Among the lines of data below, reproduce only those from the one with "## [Cosmos DB를" through the one with "# [메시지 콘텐츠에서", exactly as they stand, both ends included.

(Source data)

[Start of section]

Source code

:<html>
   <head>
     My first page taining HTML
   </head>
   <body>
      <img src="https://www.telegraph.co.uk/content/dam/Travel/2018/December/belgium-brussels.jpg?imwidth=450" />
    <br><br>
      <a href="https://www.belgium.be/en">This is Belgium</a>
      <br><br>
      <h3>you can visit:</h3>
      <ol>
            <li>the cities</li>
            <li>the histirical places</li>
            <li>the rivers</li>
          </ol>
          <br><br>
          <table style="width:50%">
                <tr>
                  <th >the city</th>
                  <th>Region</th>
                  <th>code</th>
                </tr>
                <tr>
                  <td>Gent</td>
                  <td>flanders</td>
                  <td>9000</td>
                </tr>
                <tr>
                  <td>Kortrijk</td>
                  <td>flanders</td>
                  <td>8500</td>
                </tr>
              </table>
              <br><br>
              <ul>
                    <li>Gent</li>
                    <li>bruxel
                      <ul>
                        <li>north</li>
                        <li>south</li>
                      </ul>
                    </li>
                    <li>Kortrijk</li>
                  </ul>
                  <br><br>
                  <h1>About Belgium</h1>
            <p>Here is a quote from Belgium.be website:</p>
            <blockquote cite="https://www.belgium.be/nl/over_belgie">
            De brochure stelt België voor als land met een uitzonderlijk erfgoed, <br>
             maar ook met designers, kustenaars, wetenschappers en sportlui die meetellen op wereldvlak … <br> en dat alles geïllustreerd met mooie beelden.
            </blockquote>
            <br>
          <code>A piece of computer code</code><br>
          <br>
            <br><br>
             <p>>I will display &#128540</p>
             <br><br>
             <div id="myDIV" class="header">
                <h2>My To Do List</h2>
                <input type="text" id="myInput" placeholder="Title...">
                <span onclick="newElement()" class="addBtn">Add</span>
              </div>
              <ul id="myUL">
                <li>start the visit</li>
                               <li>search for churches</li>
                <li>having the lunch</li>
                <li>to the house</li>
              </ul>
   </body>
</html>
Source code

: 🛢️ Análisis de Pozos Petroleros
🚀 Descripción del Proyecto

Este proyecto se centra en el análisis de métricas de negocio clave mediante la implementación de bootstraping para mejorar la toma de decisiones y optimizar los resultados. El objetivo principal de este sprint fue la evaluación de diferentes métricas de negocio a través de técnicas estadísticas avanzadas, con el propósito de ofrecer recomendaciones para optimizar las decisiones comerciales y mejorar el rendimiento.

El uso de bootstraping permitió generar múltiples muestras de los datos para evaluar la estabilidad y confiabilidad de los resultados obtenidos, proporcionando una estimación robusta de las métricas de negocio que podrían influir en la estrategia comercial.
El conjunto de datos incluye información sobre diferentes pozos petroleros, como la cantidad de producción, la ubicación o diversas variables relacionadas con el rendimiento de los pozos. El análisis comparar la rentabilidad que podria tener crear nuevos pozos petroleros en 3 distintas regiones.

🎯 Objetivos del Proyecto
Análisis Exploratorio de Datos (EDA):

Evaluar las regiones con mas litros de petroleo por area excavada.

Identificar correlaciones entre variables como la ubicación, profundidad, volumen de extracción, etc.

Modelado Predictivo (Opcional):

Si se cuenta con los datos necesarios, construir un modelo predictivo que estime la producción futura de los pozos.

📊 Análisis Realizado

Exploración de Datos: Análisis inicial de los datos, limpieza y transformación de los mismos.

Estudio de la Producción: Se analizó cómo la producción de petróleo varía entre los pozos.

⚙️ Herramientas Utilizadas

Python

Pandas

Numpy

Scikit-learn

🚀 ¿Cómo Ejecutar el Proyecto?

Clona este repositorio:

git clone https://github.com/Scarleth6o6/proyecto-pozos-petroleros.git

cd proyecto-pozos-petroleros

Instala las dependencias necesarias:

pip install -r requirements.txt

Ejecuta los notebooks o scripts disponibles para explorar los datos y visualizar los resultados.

[End of section]
[Start of section]

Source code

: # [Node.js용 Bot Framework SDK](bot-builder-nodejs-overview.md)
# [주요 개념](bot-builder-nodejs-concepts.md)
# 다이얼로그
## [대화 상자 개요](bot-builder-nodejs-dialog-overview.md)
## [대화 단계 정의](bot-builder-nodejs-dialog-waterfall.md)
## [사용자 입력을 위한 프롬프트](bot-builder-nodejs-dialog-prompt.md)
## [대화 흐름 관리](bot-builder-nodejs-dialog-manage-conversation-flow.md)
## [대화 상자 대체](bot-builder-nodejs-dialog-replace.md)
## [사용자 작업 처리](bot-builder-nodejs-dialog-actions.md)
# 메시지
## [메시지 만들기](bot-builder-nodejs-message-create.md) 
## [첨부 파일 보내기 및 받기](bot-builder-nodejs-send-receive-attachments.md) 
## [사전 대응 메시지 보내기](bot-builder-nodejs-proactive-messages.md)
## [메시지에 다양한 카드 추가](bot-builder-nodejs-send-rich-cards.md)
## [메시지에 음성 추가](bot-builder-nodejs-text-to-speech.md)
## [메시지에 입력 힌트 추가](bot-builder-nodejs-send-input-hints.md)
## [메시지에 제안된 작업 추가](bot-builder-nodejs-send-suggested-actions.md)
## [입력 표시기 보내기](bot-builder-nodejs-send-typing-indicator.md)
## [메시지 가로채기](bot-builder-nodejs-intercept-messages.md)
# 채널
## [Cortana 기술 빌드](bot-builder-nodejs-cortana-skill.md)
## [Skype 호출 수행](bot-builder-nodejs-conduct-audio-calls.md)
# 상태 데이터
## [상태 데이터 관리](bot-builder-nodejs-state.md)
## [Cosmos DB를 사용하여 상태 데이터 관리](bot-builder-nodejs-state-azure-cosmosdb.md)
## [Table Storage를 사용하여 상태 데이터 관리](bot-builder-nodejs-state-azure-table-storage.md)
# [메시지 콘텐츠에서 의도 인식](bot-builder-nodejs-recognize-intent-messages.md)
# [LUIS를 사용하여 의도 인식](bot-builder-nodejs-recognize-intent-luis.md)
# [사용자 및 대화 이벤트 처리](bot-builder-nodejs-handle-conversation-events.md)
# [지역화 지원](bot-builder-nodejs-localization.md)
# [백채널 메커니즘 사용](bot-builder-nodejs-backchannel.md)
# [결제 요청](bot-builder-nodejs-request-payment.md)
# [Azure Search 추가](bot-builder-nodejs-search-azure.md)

[End of section]
[Start of section]

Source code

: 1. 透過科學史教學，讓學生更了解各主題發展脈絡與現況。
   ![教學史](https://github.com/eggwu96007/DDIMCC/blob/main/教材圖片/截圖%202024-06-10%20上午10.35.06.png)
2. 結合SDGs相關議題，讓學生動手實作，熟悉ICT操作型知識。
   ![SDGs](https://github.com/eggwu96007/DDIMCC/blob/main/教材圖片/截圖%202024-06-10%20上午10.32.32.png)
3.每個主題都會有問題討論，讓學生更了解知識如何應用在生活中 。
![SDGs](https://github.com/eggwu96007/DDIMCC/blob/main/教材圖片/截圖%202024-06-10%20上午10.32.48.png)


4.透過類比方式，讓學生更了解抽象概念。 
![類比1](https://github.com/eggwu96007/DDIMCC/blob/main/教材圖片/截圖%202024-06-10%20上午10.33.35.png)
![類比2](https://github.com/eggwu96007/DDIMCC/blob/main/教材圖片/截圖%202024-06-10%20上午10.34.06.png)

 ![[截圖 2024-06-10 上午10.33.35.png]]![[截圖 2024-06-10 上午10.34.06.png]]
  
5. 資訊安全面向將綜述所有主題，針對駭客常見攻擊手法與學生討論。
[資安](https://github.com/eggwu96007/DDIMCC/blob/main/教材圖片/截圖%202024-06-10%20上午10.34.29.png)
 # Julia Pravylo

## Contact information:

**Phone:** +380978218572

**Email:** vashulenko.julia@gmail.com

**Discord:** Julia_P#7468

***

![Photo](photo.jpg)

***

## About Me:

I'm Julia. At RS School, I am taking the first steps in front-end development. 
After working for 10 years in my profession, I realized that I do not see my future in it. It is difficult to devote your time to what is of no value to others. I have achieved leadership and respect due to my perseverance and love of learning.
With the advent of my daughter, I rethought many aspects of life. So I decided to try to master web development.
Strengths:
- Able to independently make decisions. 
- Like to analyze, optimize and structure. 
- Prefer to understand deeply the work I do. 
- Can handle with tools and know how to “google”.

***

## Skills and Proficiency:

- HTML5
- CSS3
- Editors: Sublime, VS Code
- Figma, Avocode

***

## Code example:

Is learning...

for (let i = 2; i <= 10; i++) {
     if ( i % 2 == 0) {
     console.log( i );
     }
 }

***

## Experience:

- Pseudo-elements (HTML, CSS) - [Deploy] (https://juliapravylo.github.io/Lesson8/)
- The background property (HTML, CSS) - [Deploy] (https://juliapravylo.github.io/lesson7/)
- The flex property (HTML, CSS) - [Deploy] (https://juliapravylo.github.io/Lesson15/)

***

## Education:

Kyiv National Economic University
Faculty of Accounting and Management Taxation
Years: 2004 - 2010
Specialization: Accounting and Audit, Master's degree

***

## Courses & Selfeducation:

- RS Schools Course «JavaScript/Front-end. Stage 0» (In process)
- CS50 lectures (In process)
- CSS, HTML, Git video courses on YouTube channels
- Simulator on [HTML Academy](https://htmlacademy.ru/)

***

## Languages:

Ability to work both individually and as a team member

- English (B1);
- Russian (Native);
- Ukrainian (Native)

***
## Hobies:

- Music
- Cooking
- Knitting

[End of section]

*PROBLEM SOLUTION*
## [Cosmos DB를 사용하여 상태 데이터 관리](bot-builder-nodejs-state-azure-cosmosdb.md)
## [Table Storage를 사용하여 상태 데이터 관리](bot-builder-nodejs-state-azure-table-storage.md)
# [메시지 콘텐츠에서 의도 인식](bot-builder-nodejs-recognize-intent-messages.md)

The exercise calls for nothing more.